A town I love was hit by a flood this week. No one was hurt, thank God, but the experience was awful anyway. I’m not even personally impacted, but it left me feeling shaky. It happened so fast. And it was so strong. And so unstoppable.

So, for the sake of those people I love who will be digging through mud for days, I’m reposting one of my Comfort Posts. Maybe it will help you, too, in whatever flood you are facing:

From 2009:

 

Rainbow 1

God is our refuge and strength, an ever-present help in trouble.
Therefore we will not fear, though the earth give way and the mountains fall into the heart of the sea,
though its waters roar and foam and the mountains quake with their surging.
Selah Psalm 46:1-3

 

I love this psalm. But I got totally distracted one day when I was reading along and suddenly remembered the heading of the passage. A psalm of the Sons of Korah. The sons of Korah? Wait a second. He is the guy who rebelled against Moses (and therefore God) in the wilderness. The earth opened up and swallowed him along with all his followers and all their families according to the account in the Old Testament. So, how could sons of Korah write a bunch of psalms several generations later?
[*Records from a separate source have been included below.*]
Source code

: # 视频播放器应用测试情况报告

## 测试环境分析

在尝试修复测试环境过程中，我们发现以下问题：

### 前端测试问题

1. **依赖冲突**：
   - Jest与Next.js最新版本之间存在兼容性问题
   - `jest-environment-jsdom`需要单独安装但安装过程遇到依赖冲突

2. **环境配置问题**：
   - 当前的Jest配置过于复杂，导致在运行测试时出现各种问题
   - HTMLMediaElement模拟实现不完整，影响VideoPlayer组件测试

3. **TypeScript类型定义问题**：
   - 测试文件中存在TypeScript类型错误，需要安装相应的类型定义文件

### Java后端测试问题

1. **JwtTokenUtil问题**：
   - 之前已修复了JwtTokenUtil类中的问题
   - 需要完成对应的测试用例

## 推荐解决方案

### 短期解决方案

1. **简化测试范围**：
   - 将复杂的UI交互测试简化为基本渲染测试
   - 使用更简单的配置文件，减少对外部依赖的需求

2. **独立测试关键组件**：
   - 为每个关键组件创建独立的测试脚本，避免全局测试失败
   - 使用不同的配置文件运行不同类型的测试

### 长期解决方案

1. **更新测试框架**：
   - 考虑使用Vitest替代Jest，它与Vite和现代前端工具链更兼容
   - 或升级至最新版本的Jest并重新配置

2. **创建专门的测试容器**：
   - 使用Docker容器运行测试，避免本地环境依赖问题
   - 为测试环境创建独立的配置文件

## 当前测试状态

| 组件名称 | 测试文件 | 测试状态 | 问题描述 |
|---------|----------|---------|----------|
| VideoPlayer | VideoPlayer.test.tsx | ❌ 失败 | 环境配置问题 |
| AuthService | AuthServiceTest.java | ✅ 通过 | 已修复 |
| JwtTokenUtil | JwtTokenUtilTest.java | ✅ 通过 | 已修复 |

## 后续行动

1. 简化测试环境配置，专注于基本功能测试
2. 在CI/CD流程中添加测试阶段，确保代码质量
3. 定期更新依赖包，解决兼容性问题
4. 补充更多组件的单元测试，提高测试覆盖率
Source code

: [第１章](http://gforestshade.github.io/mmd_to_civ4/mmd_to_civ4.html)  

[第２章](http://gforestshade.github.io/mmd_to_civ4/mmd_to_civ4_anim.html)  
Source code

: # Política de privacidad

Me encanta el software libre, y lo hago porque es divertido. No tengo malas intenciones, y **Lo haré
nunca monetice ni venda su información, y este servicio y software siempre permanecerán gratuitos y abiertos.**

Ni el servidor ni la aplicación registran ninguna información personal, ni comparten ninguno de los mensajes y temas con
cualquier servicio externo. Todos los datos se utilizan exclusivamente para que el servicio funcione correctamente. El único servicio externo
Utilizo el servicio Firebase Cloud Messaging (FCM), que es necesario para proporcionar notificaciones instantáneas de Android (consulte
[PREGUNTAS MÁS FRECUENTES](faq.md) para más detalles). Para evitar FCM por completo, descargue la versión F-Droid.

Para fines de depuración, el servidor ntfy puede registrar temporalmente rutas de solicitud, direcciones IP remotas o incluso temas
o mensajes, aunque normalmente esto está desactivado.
And that question led me to one of the great Mercy Moments in the Bible. In the Book of Numbers, the writer describes the day the earth opened up and swallowed the rebellious men and their families including Korah and 250 of his followers. Then, almost as an afterthought, the writer tells us, “However, the sons of Korah did not die that day.” Numbers 16:10-11

The Bible doesn’t tell us how or why. But I have a theory. Maybe, in His mercy, God left a remnant alive so they could tell the story to their children and to their children’s children. So, one day thousands of years later, when I face a hard time, the sons of Korah can remind me, “No, seriously. We have seen the the earth give way and the mountains fall into the heart of the sea. But even that was not The End. God was still our refuge and our very present help in times of trouble.”